Task brief —
Note every line in the entries that contains the string "between", and copy it.

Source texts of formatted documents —
■ ■ ■ ■
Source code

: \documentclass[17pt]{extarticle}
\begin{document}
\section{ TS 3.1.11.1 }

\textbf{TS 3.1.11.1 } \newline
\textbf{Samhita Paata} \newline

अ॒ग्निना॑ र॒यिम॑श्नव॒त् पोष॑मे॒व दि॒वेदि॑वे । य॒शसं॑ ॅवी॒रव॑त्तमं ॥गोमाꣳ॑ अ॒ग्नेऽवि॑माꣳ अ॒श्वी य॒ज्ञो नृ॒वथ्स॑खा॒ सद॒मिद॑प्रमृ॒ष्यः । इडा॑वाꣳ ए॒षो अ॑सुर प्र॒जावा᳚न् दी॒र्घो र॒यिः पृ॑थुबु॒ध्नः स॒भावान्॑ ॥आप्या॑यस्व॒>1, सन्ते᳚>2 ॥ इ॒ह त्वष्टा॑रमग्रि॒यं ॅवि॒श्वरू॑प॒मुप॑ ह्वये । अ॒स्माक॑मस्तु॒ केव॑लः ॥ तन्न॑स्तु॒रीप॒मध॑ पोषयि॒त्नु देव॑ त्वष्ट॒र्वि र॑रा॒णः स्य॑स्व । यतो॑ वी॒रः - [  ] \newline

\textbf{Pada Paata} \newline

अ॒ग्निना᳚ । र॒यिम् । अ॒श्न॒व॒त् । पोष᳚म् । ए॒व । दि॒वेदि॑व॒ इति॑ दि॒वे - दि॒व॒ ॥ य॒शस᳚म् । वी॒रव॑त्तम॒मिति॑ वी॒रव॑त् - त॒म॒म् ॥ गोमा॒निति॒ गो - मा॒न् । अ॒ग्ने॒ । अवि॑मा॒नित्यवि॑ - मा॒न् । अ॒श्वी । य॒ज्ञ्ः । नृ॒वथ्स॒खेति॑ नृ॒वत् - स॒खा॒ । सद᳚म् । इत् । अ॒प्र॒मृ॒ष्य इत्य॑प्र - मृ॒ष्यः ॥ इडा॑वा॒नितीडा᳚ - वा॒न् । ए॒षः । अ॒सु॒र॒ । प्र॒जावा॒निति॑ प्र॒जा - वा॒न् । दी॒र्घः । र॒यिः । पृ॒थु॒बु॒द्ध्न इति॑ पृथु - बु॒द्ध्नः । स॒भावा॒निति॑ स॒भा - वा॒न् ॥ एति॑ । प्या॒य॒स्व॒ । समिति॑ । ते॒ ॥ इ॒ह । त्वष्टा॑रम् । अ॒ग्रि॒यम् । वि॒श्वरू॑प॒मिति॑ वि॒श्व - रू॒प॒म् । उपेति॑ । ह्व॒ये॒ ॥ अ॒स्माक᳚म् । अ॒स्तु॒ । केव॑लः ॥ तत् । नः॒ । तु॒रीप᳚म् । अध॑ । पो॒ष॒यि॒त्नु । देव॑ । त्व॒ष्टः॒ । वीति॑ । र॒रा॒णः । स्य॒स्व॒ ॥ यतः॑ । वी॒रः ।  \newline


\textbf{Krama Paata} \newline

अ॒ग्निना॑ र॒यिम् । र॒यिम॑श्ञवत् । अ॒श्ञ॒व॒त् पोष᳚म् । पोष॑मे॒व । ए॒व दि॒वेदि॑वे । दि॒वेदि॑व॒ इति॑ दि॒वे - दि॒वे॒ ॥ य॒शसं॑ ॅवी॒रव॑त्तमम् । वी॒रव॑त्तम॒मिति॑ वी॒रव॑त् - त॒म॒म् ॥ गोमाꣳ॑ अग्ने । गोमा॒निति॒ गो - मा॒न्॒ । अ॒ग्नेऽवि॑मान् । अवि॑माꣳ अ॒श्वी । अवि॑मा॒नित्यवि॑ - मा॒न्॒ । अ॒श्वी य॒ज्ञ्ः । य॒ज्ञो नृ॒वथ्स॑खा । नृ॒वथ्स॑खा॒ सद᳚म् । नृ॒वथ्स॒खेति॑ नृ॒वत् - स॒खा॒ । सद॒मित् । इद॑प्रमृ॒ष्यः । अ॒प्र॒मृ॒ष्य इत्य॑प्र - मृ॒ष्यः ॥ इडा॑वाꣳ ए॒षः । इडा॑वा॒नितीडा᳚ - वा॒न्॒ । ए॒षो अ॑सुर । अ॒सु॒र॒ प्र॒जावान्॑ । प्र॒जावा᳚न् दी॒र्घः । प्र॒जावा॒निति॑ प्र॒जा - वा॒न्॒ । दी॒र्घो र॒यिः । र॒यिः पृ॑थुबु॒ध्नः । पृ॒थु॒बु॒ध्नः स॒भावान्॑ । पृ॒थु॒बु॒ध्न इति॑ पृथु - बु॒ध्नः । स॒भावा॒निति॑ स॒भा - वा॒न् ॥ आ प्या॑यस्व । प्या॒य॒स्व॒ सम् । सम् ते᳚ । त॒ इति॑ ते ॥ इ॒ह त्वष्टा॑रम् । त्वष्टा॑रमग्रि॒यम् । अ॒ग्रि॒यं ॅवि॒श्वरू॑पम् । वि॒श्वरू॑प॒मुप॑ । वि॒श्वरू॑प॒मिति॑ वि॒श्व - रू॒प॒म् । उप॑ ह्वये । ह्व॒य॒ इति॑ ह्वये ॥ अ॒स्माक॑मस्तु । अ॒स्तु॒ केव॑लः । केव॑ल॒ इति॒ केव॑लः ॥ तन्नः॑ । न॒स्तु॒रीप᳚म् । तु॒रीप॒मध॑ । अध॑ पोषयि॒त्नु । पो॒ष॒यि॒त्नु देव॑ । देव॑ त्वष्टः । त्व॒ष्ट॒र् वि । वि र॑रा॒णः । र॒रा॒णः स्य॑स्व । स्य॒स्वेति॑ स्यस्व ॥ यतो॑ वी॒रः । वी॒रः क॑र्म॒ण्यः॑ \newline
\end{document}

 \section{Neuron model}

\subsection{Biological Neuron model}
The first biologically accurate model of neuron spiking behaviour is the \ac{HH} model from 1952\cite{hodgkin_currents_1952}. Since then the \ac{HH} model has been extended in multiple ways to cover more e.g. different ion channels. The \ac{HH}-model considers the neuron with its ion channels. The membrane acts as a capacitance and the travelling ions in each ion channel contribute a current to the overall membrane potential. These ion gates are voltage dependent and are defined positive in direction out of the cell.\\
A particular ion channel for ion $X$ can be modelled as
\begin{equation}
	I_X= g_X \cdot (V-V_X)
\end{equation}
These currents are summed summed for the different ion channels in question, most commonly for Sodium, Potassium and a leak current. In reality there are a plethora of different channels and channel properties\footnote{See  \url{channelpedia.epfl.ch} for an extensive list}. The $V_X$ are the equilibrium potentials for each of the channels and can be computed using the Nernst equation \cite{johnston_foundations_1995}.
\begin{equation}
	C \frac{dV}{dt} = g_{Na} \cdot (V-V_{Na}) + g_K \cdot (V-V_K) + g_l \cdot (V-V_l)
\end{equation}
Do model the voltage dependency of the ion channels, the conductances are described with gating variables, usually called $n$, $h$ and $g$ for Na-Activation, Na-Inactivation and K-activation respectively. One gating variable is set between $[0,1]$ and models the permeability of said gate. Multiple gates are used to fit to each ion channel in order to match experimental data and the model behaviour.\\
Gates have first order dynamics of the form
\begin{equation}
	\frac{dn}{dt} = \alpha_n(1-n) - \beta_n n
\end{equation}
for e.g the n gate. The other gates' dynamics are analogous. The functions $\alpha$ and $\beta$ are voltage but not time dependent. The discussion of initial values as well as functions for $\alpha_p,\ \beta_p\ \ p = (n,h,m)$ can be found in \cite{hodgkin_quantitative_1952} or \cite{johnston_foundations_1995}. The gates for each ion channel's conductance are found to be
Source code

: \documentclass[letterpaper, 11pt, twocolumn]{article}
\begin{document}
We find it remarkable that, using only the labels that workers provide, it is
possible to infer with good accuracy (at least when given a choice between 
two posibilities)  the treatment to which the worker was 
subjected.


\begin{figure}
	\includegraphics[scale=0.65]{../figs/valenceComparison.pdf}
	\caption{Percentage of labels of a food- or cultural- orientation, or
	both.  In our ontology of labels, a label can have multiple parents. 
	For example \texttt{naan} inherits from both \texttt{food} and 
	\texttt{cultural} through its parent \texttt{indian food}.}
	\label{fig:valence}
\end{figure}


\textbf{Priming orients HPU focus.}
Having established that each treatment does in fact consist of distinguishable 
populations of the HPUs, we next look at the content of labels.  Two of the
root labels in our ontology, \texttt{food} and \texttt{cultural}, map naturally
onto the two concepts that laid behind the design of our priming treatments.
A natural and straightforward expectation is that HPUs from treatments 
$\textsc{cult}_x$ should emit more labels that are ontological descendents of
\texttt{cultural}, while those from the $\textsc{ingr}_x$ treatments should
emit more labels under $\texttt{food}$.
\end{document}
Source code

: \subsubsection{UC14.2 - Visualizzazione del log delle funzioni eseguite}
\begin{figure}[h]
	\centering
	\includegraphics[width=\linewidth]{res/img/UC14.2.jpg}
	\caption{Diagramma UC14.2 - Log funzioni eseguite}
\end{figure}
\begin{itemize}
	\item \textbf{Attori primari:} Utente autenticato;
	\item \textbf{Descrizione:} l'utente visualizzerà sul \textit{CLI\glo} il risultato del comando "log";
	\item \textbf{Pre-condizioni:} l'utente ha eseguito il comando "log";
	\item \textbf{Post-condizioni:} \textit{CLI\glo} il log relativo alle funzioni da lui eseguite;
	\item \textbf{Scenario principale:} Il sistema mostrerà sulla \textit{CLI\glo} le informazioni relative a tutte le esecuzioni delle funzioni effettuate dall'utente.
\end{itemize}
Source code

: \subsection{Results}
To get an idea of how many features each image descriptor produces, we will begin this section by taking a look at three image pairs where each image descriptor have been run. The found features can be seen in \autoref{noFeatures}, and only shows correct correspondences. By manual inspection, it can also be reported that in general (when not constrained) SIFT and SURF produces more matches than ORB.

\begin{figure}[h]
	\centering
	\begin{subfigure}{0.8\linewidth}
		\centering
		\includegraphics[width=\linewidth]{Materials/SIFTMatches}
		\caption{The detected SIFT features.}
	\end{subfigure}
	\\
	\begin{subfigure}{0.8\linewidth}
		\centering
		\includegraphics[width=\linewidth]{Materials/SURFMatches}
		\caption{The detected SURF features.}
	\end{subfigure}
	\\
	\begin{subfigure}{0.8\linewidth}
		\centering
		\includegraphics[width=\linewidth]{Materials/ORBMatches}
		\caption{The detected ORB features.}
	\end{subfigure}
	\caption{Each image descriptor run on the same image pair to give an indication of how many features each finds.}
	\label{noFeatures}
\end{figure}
■ ■ ■ ■
Exercise response —
Do model the voltage dependency of the ion channels, the conductances are described with gating variables, usually called $n$, $h$ and $g$ for Na-Activation, Na-Inactivation and K-activation respectively. One gating variable is set between $[0,1]$ and models the permeability of said gate. Multiple gates are used to fit to each ion channel in order to match experimental data and the model behaviour.\\
possible to infer with good accuracy (at least when given a choice between 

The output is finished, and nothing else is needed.